Price then reports that “Frederick II, the Prussian ruler who made his kingdom the premier European military power of the 18th century and become known as Frederick the Great, asserted that the feats of ‘Washington and his little band of compatriots’ during their winter offensive were ‘the most brilliant of any recorded in the annals of military achievements.’

“The fiery pamphleteer and Revolutionary advocate Thomas Paine, writing in The American Crises, declared that the ‘conquest of the Hessians at Trenton by the remains of a retreating army . . . is an instance of heroic perseverance very seldom to be met with. And the victory over the British troops at Princeton, by a harassed and wearied party, who had been engaged the day before and marched all night without refreshment, is attended with such a scene of circumstances and superiority of generalship, as will every give it a place on the first line in the history of great actions.’

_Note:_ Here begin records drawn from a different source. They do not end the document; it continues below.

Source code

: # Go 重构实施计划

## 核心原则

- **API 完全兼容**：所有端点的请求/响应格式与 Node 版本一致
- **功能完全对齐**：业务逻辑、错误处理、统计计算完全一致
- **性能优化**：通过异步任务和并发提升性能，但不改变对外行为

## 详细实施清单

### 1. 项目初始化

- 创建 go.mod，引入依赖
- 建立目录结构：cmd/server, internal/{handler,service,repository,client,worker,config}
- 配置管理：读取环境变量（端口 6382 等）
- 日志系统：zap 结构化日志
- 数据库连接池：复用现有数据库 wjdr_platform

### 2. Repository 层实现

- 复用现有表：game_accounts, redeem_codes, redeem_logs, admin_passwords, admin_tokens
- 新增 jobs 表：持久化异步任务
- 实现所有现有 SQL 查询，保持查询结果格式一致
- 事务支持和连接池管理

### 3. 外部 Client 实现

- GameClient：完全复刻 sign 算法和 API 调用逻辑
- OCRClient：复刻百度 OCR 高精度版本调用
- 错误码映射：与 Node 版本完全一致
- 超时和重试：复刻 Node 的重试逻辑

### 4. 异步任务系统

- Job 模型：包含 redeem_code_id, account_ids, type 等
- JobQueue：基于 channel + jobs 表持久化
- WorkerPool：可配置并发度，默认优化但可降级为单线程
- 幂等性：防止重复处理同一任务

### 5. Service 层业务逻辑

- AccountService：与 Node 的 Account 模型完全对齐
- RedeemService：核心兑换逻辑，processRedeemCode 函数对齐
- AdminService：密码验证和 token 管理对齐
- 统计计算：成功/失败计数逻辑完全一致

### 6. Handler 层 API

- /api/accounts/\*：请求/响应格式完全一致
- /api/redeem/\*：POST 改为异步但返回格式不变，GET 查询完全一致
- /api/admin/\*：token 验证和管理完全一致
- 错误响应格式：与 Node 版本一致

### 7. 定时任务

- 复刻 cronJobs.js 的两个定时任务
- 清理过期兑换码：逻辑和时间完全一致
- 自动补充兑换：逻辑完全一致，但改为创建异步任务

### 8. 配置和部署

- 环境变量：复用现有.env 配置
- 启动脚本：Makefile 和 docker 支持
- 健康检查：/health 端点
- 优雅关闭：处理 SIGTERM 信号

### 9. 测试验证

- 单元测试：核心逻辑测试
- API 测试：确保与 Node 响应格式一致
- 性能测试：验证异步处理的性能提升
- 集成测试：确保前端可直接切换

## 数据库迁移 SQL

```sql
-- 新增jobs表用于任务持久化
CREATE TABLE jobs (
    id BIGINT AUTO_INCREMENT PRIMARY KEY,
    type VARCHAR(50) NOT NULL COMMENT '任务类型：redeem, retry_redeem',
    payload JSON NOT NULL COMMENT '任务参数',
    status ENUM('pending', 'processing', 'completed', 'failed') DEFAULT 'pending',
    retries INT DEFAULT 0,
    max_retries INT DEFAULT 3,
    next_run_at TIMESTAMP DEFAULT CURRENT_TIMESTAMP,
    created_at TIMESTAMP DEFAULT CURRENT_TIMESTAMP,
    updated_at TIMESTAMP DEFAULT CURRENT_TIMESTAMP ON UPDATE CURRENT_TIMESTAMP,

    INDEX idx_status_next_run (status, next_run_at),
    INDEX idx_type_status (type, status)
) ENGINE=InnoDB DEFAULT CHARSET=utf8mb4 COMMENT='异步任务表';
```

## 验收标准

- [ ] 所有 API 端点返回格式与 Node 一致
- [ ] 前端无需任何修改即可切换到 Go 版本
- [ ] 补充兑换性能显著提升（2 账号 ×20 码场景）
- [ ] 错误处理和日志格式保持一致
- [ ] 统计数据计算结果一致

“(And) Nicholas Creswell, an English traveler who was then in Virginia, but hoping to return to the mother country, recorded his displeasure at the news of the rebel gains in his diary entry of January 7, 1777: ‘The minds of the people are much altered. A few days ago they had given up the cause for lost. Their late successes have turned the scale and ow they are all liberty mad again. Their recruiting parties could not get a man (except if he bought him from his master) no longer since than last week, and now the men are coming in by companies.”

More than another book on the American Revolution, Price’s work uses his years of expertise and love of history to write a fresh chapter and tell the story of a man who embodied the yearning for a nation built on the premise of equality and the inalienable rights of life, liberty, and the pursuit of happiness.

“John Haslet’s World: An Ardent Patriot, the Delaware Blues, and the Spirit of 1776” by David Price, $18, 302 pages, Knox Press.